No 1o semestre, além de discussões aprofundadas, o curso aborda ética e ajuda cada aluno a escolher um tema sobre o qual deverá escrever uma monografia, em moldes acadêmicos. "A escola ensina metodologia de pesquisa e cobra envolvimento dos alunos que, com isso, adquirem discurso político, postura crítica e sensibilizada", diz Adélia Pasta, diretora do ensino médio.


Com crianças

Na educação infantil, há escolas bastante empenhadas em propor trabalhos que desenvolvam hábitos responsáveis desde cedo, o que parece mais simples do que consertar comportamentos viciados. As iniciativas são bem diversas. Na Escola Viva, cujo projeto nasceu em 1991, há algumas frentes de ação: um trabalho educativo com professores e funcionários para desenvolver valores ligados à preservação do meio ambiente; um coletor de lixo reciclável instalado na porta da escola para a comunidade; e uma central de sucata, que recolhe objetos reaproveitáveis para utilizar no ateliê da escola, entre outros.

O plano pedagógico prevê o uso do quintal da escola, projetado com o intuito de aproximar crianças urbanas da natureza – coelhos, galinhas, marrecos, jabutis, borboletas, tatus, passarinhos e plantas. "O convívio com bichos e plantas ajuda a provocar conflitos, a exercitar valores em situações concretas, a discutir a relação com o outro e a respeitar a vida", diz Sônia Marina Muhringer, coordenadora de meio ambiente da escola e co-autora do livro infantil Verde e a Vida (Editora Ática).

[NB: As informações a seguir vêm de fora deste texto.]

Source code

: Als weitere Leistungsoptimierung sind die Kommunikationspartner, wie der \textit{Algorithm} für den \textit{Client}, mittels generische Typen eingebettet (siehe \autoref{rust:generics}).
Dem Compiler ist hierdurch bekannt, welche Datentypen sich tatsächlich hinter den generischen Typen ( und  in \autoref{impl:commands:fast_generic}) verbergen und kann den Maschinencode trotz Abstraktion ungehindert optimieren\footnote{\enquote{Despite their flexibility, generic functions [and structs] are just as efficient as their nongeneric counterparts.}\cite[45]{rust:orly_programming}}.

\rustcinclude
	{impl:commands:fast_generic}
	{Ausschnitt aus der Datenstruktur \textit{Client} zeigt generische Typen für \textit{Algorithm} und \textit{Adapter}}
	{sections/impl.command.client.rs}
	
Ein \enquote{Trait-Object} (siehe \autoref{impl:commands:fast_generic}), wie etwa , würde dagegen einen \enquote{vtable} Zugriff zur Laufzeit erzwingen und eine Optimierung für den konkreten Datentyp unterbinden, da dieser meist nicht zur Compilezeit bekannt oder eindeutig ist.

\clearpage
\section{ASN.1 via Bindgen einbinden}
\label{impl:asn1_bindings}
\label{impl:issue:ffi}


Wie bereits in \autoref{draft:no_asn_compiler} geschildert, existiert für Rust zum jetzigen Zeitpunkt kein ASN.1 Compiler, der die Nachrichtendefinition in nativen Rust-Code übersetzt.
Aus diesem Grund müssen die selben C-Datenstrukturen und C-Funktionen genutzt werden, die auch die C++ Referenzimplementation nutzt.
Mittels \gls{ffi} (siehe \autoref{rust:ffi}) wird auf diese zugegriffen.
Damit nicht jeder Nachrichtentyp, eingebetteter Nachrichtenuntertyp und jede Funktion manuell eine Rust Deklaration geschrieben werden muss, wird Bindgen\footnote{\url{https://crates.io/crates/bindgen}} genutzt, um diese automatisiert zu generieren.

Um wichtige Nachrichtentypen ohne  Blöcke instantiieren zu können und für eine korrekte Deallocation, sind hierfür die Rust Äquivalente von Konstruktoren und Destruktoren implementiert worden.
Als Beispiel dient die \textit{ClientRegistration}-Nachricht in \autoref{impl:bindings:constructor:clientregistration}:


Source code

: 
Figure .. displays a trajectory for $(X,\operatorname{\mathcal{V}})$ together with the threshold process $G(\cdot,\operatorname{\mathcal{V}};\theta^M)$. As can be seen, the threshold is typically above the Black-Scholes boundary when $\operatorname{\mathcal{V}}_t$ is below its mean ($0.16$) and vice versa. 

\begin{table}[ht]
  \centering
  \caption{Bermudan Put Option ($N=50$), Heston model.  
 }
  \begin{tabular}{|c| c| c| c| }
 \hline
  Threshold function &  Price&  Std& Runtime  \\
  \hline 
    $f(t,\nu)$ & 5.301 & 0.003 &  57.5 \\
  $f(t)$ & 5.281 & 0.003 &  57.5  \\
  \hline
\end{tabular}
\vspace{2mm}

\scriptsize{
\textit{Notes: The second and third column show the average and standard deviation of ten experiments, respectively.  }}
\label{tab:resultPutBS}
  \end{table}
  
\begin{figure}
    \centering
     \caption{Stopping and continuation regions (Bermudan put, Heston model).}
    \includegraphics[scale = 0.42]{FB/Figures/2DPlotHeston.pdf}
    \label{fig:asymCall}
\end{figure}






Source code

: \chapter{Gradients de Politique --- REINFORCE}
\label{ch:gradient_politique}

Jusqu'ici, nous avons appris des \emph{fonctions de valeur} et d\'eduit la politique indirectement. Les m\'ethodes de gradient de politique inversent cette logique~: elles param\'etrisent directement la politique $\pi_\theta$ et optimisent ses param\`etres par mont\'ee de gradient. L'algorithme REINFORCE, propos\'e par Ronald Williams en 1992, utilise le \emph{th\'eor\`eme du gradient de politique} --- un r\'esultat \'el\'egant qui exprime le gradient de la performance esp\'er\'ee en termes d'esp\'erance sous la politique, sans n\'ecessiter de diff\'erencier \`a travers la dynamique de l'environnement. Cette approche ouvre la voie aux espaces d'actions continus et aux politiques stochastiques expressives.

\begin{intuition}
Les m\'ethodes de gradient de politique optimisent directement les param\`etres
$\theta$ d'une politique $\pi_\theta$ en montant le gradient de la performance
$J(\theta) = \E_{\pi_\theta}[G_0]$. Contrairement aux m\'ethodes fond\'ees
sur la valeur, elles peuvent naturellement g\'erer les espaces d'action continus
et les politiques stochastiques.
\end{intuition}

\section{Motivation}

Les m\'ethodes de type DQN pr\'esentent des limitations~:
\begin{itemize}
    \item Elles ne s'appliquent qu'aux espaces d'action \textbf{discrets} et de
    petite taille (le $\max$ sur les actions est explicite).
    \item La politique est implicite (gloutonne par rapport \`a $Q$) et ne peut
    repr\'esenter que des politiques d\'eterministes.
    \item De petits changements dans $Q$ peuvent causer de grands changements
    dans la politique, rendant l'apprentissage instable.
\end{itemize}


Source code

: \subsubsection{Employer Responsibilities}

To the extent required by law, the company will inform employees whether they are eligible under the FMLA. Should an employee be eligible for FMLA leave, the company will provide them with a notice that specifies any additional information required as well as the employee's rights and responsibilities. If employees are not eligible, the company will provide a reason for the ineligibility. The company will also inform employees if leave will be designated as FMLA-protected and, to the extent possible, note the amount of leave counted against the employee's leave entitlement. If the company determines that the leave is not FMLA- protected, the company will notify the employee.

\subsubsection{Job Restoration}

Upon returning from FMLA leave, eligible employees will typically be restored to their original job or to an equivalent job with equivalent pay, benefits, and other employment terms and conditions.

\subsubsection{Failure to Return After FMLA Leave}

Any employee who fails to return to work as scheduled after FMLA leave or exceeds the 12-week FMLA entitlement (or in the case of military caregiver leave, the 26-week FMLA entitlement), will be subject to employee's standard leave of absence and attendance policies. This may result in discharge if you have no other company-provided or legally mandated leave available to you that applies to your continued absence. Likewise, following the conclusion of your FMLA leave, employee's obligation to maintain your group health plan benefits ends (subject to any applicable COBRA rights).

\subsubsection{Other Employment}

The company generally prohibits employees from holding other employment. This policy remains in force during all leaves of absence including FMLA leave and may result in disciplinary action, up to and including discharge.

Rachel Trabjer, coordenadora de Educação Ambiental do MEC: ações para oferecer ferramentas e conhecimento a professores e escolas públicas

Segundo a educadora, os pequenos absorvem esse conhecimento, aderem às práticas adequadas e logo viram fiscais dos adultos. "Eles levam para fora da escola, impedem os pais de desperdiçar, não matam insetos, ensinam o jardineiro a cortar certo a grama e ficam incomodados com a postura errada", diz. "O adulto resiste mais a abrir mão de hábitos. Nada melhor do que uma criança para fazê-lo rever sua postura", diz  Sônia.

Inspirado na Assembléia Geral das Nações Unidas, que proclamou a Declaração do Milênio e os "8 Jeitos de Mudar o Mundo", o Colégio Guilherme Dumont Villares resolver criar, como estratégia pedagógica, um personagem infantil para interagir com as crianças da educação infantil, o Dumonzinho. Por meio de histórias, criadas em classe, o personagem aborda temas como empreendedorismo, erradicação da fome, saúde, qualidade de vida e meio ambiente. Todo ano, uma história é publicada em livro.
 
Este ano, a sustentabilidade ambiental é o foco do personagem. Em 2006, foi o processo de desertificação. "A meninada de até 10 anos é a mais consciente. É a geração dos tsunamis, da mudança de temperatura, do rio Amazonas seco, de Nova Orleans alagada. Estão com medo dessa realidade e precisamos lidar com isso, em linguagem infantil, para buscar a preservação da vida", diz a diretora, Eliana Aun.

Também na linha de materiais pedagógicos lúdicos vai a escola Trilha da Criança, que este ano desenvolve um álbum de figurinhas com o tema "Para preservar o meio ambiente, basta plantar a semente". Cada evento feito na escola gera um cromo. "Trouxemos uma pessoa que trabalha com coleta seletiva para uma conversa com as crianças. A foto virou uma figurinha", explica Ana Maria Pereira Teixeira, coordenadora pedagógica. Todos os alunos recebem o álbum, que contém explicações sobre os temas ilustrados, e também os cromos, que chegam em pacotinhos, alguns propositalmente repetidos, para que os alunos os troquem. O álbum, de 125 imagens, ficará completo até o fim do ano.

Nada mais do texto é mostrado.